**Activity:**
Given the records below, would you repeat exactly the lines that begin at the one containing "circumnavigating the globe." and end at the one containing "## Como funciona", inclusive?

**Given records:**
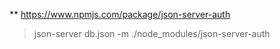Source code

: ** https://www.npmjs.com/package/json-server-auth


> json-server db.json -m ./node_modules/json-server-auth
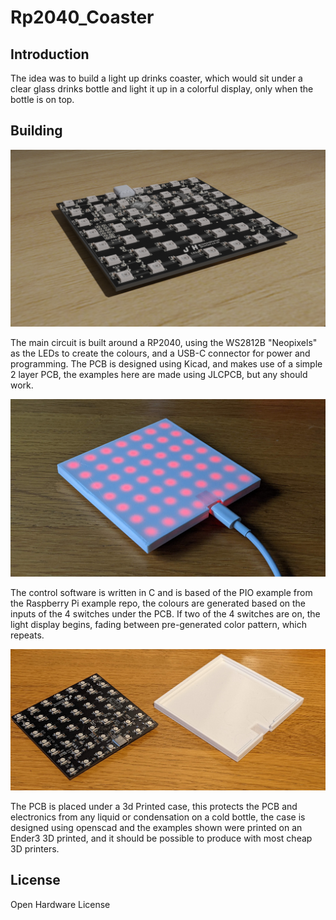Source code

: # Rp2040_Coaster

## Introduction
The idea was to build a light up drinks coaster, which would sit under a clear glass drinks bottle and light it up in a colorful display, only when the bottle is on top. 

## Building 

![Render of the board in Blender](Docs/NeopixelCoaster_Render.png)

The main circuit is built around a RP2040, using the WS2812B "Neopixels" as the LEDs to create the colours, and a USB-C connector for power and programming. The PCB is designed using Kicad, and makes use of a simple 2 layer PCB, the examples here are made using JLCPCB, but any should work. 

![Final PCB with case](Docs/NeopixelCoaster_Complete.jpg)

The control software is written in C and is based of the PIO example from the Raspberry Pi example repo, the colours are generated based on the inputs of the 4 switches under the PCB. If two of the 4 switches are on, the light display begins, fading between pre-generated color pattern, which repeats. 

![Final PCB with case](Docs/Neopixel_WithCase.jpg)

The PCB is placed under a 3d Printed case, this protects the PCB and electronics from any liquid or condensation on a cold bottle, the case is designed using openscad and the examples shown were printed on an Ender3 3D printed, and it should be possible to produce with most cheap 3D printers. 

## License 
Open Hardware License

...

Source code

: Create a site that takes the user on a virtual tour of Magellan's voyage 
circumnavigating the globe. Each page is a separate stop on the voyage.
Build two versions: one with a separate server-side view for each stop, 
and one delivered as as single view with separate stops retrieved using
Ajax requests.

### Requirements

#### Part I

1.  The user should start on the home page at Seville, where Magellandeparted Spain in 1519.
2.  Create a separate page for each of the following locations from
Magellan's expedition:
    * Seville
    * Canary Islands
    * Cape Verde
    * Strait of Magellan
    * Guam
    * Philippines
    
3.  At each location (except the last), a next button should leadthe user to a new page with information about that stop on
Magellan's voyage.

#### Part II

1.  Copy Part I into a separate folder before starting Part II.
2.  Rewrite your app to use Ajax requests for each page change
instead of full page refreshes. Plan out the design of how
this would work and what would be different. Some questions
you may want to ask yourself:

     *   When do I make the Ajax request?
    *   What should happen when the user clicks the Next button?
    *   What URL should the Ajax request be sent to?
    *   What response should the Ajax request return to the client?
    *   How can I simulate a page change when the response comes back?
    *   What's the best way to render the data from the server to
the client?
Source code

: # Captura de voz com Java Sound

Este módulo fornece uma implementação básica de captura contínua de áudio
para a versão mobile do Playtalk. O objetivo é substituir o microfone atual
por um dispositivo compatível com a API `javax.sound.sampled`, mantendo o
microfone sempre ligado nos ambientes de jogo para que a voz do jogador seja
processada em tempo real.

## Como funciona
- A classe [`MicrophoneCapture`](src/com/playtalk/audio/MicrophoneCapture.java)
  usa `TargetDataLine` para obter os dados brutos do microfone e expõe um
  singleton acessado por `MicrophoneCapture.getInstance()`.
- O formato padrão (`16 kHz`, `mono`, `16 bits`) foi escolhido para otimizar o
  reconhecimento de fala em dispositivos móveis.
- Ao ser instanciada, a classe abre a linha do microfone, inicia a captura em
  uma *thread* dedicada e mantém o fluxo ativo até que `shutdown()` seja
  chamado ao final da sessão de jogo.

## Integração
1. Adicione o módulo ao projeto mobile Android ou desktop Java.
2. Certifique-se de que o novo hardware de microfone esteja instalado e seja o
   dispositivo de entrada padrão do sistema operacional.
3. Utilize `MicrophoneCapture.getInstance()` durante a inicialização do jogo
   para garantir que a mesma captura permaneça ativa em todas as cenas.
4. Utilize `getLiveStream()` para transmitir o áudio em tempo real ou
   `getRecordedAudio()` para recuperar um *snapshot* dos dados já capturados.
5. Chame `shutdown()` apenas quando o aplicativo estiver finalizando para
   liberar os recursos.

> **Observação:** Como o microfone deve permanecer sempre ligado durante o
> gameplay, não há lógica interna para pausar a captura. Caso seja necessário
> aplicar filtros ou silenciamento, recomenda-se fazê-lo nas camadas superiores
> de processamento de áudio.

**Task solution:**
circumnavigating the globe. Each page is a separate stop on the voyage.
Build two versions: one with a separate server-side view for each stop, 
and one delivered as as single view with separate stops retrieved using
Ajax requests.

### Requirements

#### Part I

1.  The user should start on the home page at Seville, where Magellandeparted Spain in 1519.
2.  Create a separate page for each of the following locations from
Magellan's expedition:
    * Seville
    * Canary Islands
    * Cape Verde
    * Strait of Magellan
    * Guam
    * Philippines
    
3.  At each location (except the last), a next button should leadthe user to a new page with information about that stop on
Magellan's voyage.

#### Part II

1.  Copy Part I into a separate folder before starting Part II.
2.  Rewrite your app to use Ajax requests for each page change
instead of full page refreshes. Plan out the design of how
this would work and what would be different. Some questions
you may want to ask yourself:

     *   When do I make the Ajax request?
    *   What should happen when the user clicks the Next button?
    *   What URL should the Ajax request be sent to?
    *   What response should the Ajax request return to the client?
    *   How can I simulate a page change when the response comes back?
    *   What's the best way to render the data from the server to
the client?
Source code

: # Captura de voz com Java Sound

Este módulo fornece uma implementação básica de captura contínua de áudio
para a versão mobile do Playtalk. O objetivo é substituir o microfone atual
por um dispositivo compatível com a API `javax.sound.sampled`, mantendo o
microfone sempre ligado nos ambientes de jogo para que a voz do jogador seja
processada em tempo real.

## Como funciona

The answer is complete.